The 3D Elevation Program (3DEP) has seen the USGS collecting detailed 3D point cloud data across the US, which would be challenge enough for any organization, but the USGS didn’t stop there. It has also been working to make that data available to the public. This mission that was seemingly put on hold when the USGS closed its CLICK website, but this month brings good news: in agreement with Amazon, USGS has just made its 3DEP lidar data available to the public.
Part of the reasoning for this change of approach is a dedication toward offering the public “new mechanisms” of access to the data that are “beyond simple downloads.” By working with Amazon to load this data set onto cloud servers, USGS is offering users “the option to work with massive lidar point cloud data sets without having to download them to local machines.”

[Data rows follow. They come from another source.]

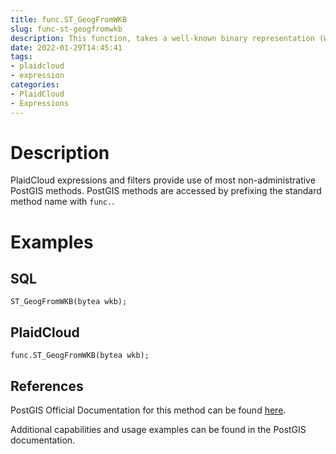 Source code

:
 ```yaml
---
title: func.ST_GeogFromWKB
slug: func-st-geogfromwkb
description: This function, takes a well-known binary representation (WKB) of a geometry and creates an instance of the appropriate geography type
date: 2022-01-29T14:45:41
tags:
- plaidcloud
- expression
categories:
- PlaidCloud
- Expressions
---
```



# Description


PlaidCloud expressions and filters provide use of most non-administrative PostGIS methods. PostGIS methods are accessed by prefixing the standard method name with `func.`.



# Examples


## SQL



```
ST_GeogFromWKB(bytea wkb);
```


## PlaidCloud



```
func.ST_GeogFromWKB(bytea wkb);
```


## References


PostGIS Official Documentation for this method can be found [here](https://postgis.net/docs/manual-3.1/ST_GeogFromWKB.html).



Additional capabilities and usage examples can be found in the PostGIS documentation.

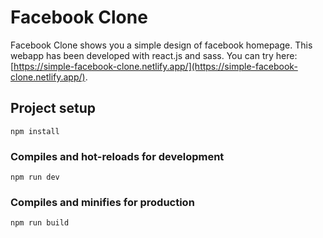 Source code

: # Facebook Clone
Facebook Clone shows you a simple design of facebook homepage. This webapp has been developed with react.js and sass. You can try here: [https://simple-facebook-clone.netlify.app/](https://simple-facebook-clone.netlify.app/).

## Project setup
```
npm install
```

### Compiles and hot-reloads for development
```
npm run dev
```

### Compiles and minifies for production
```
npm run build
```
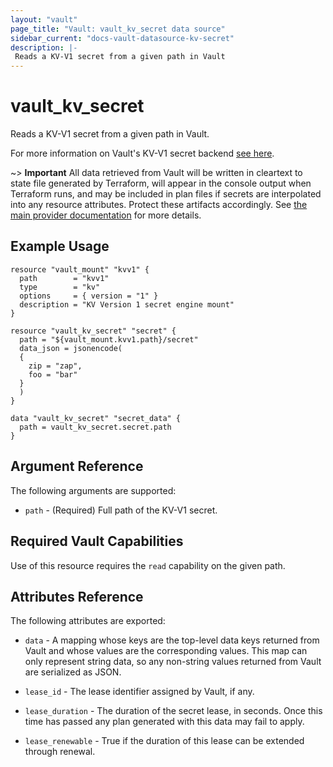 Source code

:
 ```yaml
---
layout: "vault"
page_title: "Vault: vault_kv_secret data source"
sidebar_current: "docs-vault-datasource-kv-secret"
description: |-
 Reads a KV-V1 secret from a given path in Vault
---
```


# vault\_kv\_secret

Reads a KV-V1 secret from a given path in Vault.

For more information on Vault's KV-V1 secret backend 
[see here](https://www.vaultproject.io/docs/secrets/kv/kv-v1).

~> **Important** All data retrieved from Vault will be
written in cleartext to state file generated by Terraform, will appear in
the console output when Terraform runs, and may be included in plan files
if secrets are interpolated into any resource attributes.
Protect these artifacts accordingly. See
[the main provider documentation](../index.html)
for more details.

## Example Usage

```hcl
resource "vault_mount" "kvv1" {
  path        = "kvv1"
  type        = "kv"
  options     = { version = "1" }
  description = "KV Version 1 secret engine mount"
}

resource "vault_kv_secret" "secret" {
  path = "${vault_mount.kvv1.path}/secret"
  data_json = jsonencode(
  {
    zip = "zap",
    foo = "bar"
  }
  )
}

data "vault_kv_secret" "secret_data" {
  path = vault_kv_secret.secret.path
}
```

## Argument Reference

The following arguments are supported:

* `path` - (Required) Full path of the KV-V1 secret.

## Required Vault Capabilities

Use of this resource requires the `read` capability on the given path.

## Attributes Reference

The following attributes are exported:

* `data` - A mapping whose keys are the top-level data keys returned from
  Vault and whose values are the corresponding values. This map can only
  represent string data, so any non-string values returned from Vault are
  serialized as JSON.

* `lease_id` - The lease identifier assigned by Vault, if any.

* `lease_duration` - The duration of the secret lease, in seconds. Once 
  this time has passed any plan generated with this data may fail to apply.

* `lease_renewable` - True if the duration of this lease can be extended 
  through renewal.
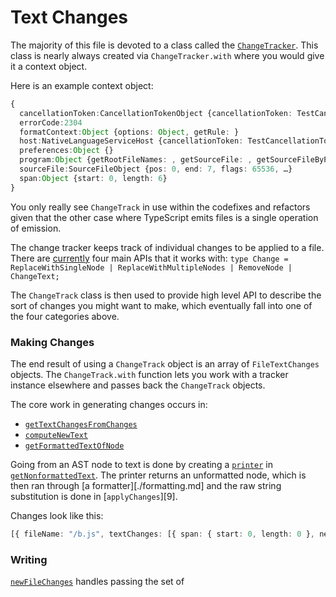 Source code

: # Text Changes

The majority of this file is devoted to a class called the [`ChangeTracker`][0]. This class is nearly always
created via `ChangeTracker.with` where you would give it a context object.

Here is an example context object:

```ts
{
  cancellationToken:CancellationTokenObject {cancellationToken: TestCancellationToken}
  errorCode:2304
  formatContext:Object {options: Object, getRule: }
  host:NativeLanguageServiceHost {cancellationToken: TestCancellationToken, settings: Object, sys: System, …}
  preferences:Object {}
  program:Object {getRootFileNames: , getSourceFile: , getSourceFileByPath: , …}
  sourceFile:SourceFileObject {pos: 0, end: 7, flags: 65536, …}
  span:Object {start: 0, length: 6}
}
```

You only really see `ChangeTrack` in use within the codefixes and refactors given that the other case where
TypeScript emits files is a single operation of emission.

The change tracker keeps track of individual changes to be applied to a file. There are [currently][1] four main
APIs that it works with:
`type Change = ReplaceWithSingleNode | ReplaceWithMultipleNodes | RemoveNode | ChangeText;`

The `ChangeTrack` class is then used to provide high level API to describe the sort of changes you might want to
make, which eventually fall into one of the four categories above.

### Making Changes

The end result of using a `ChangeTrack` object is an array of `FileTextChanges` objects. The `ChangeTrack.with`
function lets you work with a tracker instance elsewhere and passes back the `ChangeTrack` objects.

The core work in generating changes occurs in:

- [`getTextChangesFromChanges`][4]
- [`computeNewText`][5]
- [`getFormattedTextOfNode`][6]

Going from an AST node to text is done by creating a [`printer`][7] in [`getNonformattedText`][8]. The printer
returns an unformatted node, which is then ran through [a formatter][./formatting.md] and the raw string
substitution is done in [`applyChanges`][9].

Changes look like this:

```ts
[{ fileName: "/b.js", textChanges: [{ span: { start: 0, length: 0 }, newText: "// @ts-ignore\n" }] }];
```

### Writing

[`newFileChanges`][3] handles passing the set of

<!-- prettier-ignore-start -->
[0]: <src/services/textChanges.ts - export class ChangeTracker>
[1]: <src/services/textChanges.ts - type Change =>
[2]: <src/services/textChanges.ts - function createWriter>
[3]: <src/services/textChanges.ts - function newFileChanges>
[4]: <src/services/textChanges.ts - function getTextChangesFromChanges>
[5]: <src/services/textChanges.ts - function computeNewText>
[6]: <src/services/textChanges.ts - function getFormattedTextOfNode>
[7]: <src/compiler/emitter.ts - function createPrinter>
[8]: <src/services/textChanges.ts - function getNonformattedText>
[8]: <src/services/textChanges.ts - function applyChanges>
<!-- prettier-ignore-end -->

Let’s talk technical details. The USGS says that currently, there are “over 1.77 million ASPRS LAS tiles compressed using the LASzip compression encoding in the us-west-2 region, which equates to over 12 trillion lidar point cloud records available from over 1,254 projects across the United States.”

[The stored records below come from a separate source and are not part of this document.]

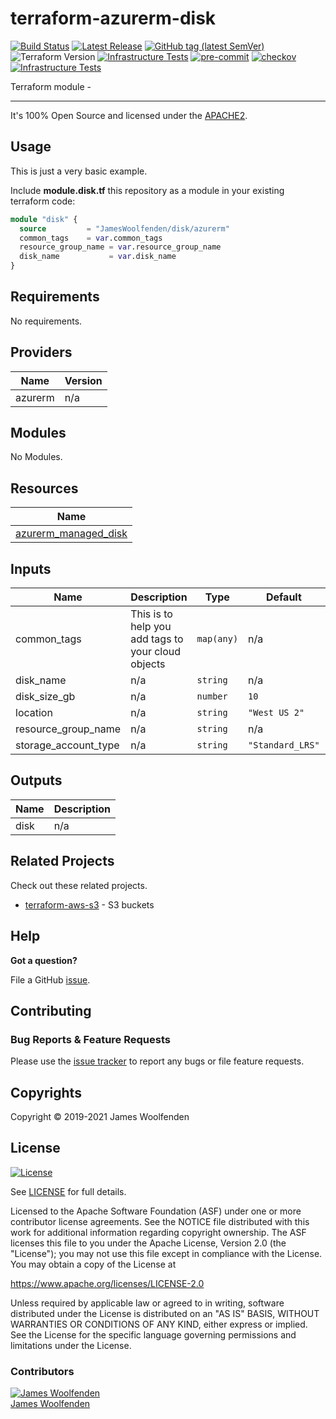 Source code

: # terraform-azurerm-disk

[![Build Status](https://github.com/JamesWoolfenden/terraform-azurerm-disk/workflows/Verify%20and%20Bump/badge.svg?branch=master)](https://github.com/JamesWoolfenden/terraform-azurerm-disk)
[![Latest Release](https://img.shields.io/github/release/JamesWoolfenden/terraform-azurerm-disk.svg)](https://github.com/JamesWoolfenden/terraform-azurerm-disk/releases/latest)
[![GitHub tag (latest SemVer)](https://img.shields.io/github/tag/JamesWoolfenden/terraform-azurerm-disk.svg?label=latest)](https://github.com/JamesWoolfenden/terraform-azurerm-disk/releases/latest)
![Terraform Version](https://img.shields.io/badge/tf-%3E%3D0.14.0-blue.svg)
[![Infrastructure Tests](https://www.bridgecrew.cloud/badges/github/JamesWoolfenden/terraform-azurerm-disk/cis_aws)](https://www.bridgecrew.cloud/link/badge?vcs=github&fullRepo=JamesWoolfenden%2Fterraform-azurerm-disk&benchmark=CIS+AWS+V1.2)
[![pre-commit](https://img.shields.io/badge/pre--commit-enabled-brightgreen?logo=pre-commit&logoColor=white)](https://github.com/pre-commit/pre-commit)
[![checkov](https://img.shields.io/badge/checkov-verified-brightgreen)](https://www.checkov.io/)
[![Infrastructure Tests](https://www.bridgecrew.cloud/badges/github/jameswoolfenden/terraform-azurerm-disk/general)](https://www.bridgecrew.cloud/link/badge?vcs=github&fullRepo=JamesWoolfenden%2Fterraform-azurerm-disk&benchmark=INFRASTRUCTURE+SECURITY)

Terraform module -

---

It's 100% Open Source and licensed under the [APACHE2](LICENSE).

## Usage

This is just a very basic example.

Include **module.disk.tf** this repository as a module in your existing terraform code:

```terraform
module "disk" {
  source         = "JamesWoolfenden/disk/azurerm"
  common_tags    = var.common_tags
  resource_group_name = var.resource_group_name
  disk_name           = var.disk_name
}
```

<!-- BEGINNING OF PRE-COMMIT-TERRAFORM DOCS HOOK -->
## Requirements

No requirements.

## Providers

| Name | Version |
|------|---------|
| azurerm | n/a |

## Modules

No Modules.

## Resources

| Name |
|------|
| [azurerm_managed_disk](https://registry.terraform.io/providers/hashicorp/azurerm/latest/docs/resources/managed_disk) |

## Inputs

| Name | Description | Type | Default | Required |
|------|-------------|------|---------|:--------:|
| common\_tags | This is to help you add tags to your cloud objects | `map(any)` | n/a | yes |
| disk\_name | n/a | `string` | n/a | yes |
| disk\_size\_gb | n/a | `number` | `10` | no |
| location | n/a | `string` | `"West US 2"` | no |
| resource\_group\_name | n/a | `string` | n/a | yes |
| storage\_account\_type | n/a | `string` | `"Standard_LRS"` | no |

## Outputs

| Name | Description |
|------|-------------|
| disk | n/a |
<!-- END OF PRE-COMMIT-TERRAFORM DOCS HOOK -->

## Related Projects

Check out these related projects.

- [terraform-aws-s3](https://github.com/jameswoolfenden/terraform-aws-s3) - S3 buckets

## Help

**Got a question?**

File a GitHub [issue](https://github.com/JamesWoolfenden/terraform-azurerm-disk/issues).

## Contributing

### Bug Reports & Feature Requests

Please use the [issue tracker](https://github.com/JamesWoolfenden/terraform-azurerm-disk/issues) to report any bugs or file feature requests.

## Copyrights

Copyright © 2019-2021 James Woolfenden

## License

[![License](https://img.shields.io/badge/License-Apache%202.0-blue.svg)](https://opensource.org/licenses/Apache-2.0)

See [LICENSE](LICENSE) for full details.

Licensed to the Apache Software Foundation (ASF) under one
or more contributor license agreements. See the NOTICE file
distributed with this work for additional information
regarding copyright ownership. The ASF licenses this file
to you under the Apache License, Version 2.0 (the
"License"); you may not use this file except in compliance
with the License. You may obtain a copy of the License at

<https://www.apache.org/licenses/LICENSE-2.0>

Unless required by applicable law or agreed to in writing,
software distributed under the License is distributed on an
"AS IS" BASIS, WITHOUT WARRANTIES OR CONDITIONS OF ANY
KIND, either express or implied. See the License for the
specific language governing permissions and limitations
under the License.

### Contributors

[![James Woolfenden][jameswoolfenden_avatar]][jameswoolfenden_homepage]<br/>[James Woolfenden][jameswoolfenden_homepage]

[jameswoolfenden_homepage]: https://github.com/jameswoolfenden
[jameswoolfenden_avatar]: https://github.com/jameswoolfenden.png?size=150
[github]: https://github.com/jameswoolfenden
[linkedin]: https://www.linkedin.com/in/jameswoolfenden/
[twitter]: https://twitter.com/JimWoolfenden
[share_twitter]: https://twitter.com/intent/tweet/?text=terraform-azurerm-disk&url=https://github.com/JamesWoolfenden/terraform-azurerm-disk
[share_linkedin]: https://www.linkedin.com/shareArticle?mini=true&title=terraform-azurerm-disk&url=https://github.com/JamesWoolfenden/terraform-azurerm-disk
[share_reddit]: https://reddit.com/submit/?url=https://github.com/JamesWoolfenden/terraform-azurerm-disk
[share_facebook]: https://facebook.com/sharer/sharer.php?u=https://github.com/JamesWoolfenden/terraform-azurerm-disk
[share_email]: mailto:?subject=terraform-azurerm-disk&body=https://github.com/JamesWoolfenden/terraform-azurerm-disk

The data is available in two ways: A public-access resource in the Entwine Point Tiles format—a lossless, streamable octree based on LASzip (LAZ) encoding. The second is a requester pays bucket (which means exactly what you think it does) that offers access to fill-density raw LAZ data. File names are standardized across buckets.
Jason Stoker, chief elevation scientist for the USGS National Geospatial Program weighed in on the victory: “The ability to use cloud computing with free, open 3DEP data will foster amazing new applications and uses of these data that we could not have done before,“ he said. “Just being able to see an entire statewide project with hundreds of billions of points at one time from a browser is amazing, let alone the potential to process and analyze all these data together in new and innovative ways. We greatly appreciate AWS making a copy of our data available as a Public Dataset, and kudos to Hobu Inc. and USACE CRREL for processing and organizing these data in a way that enables access in an open source fashion. I can’t wait to see how people take advantage of this effort.”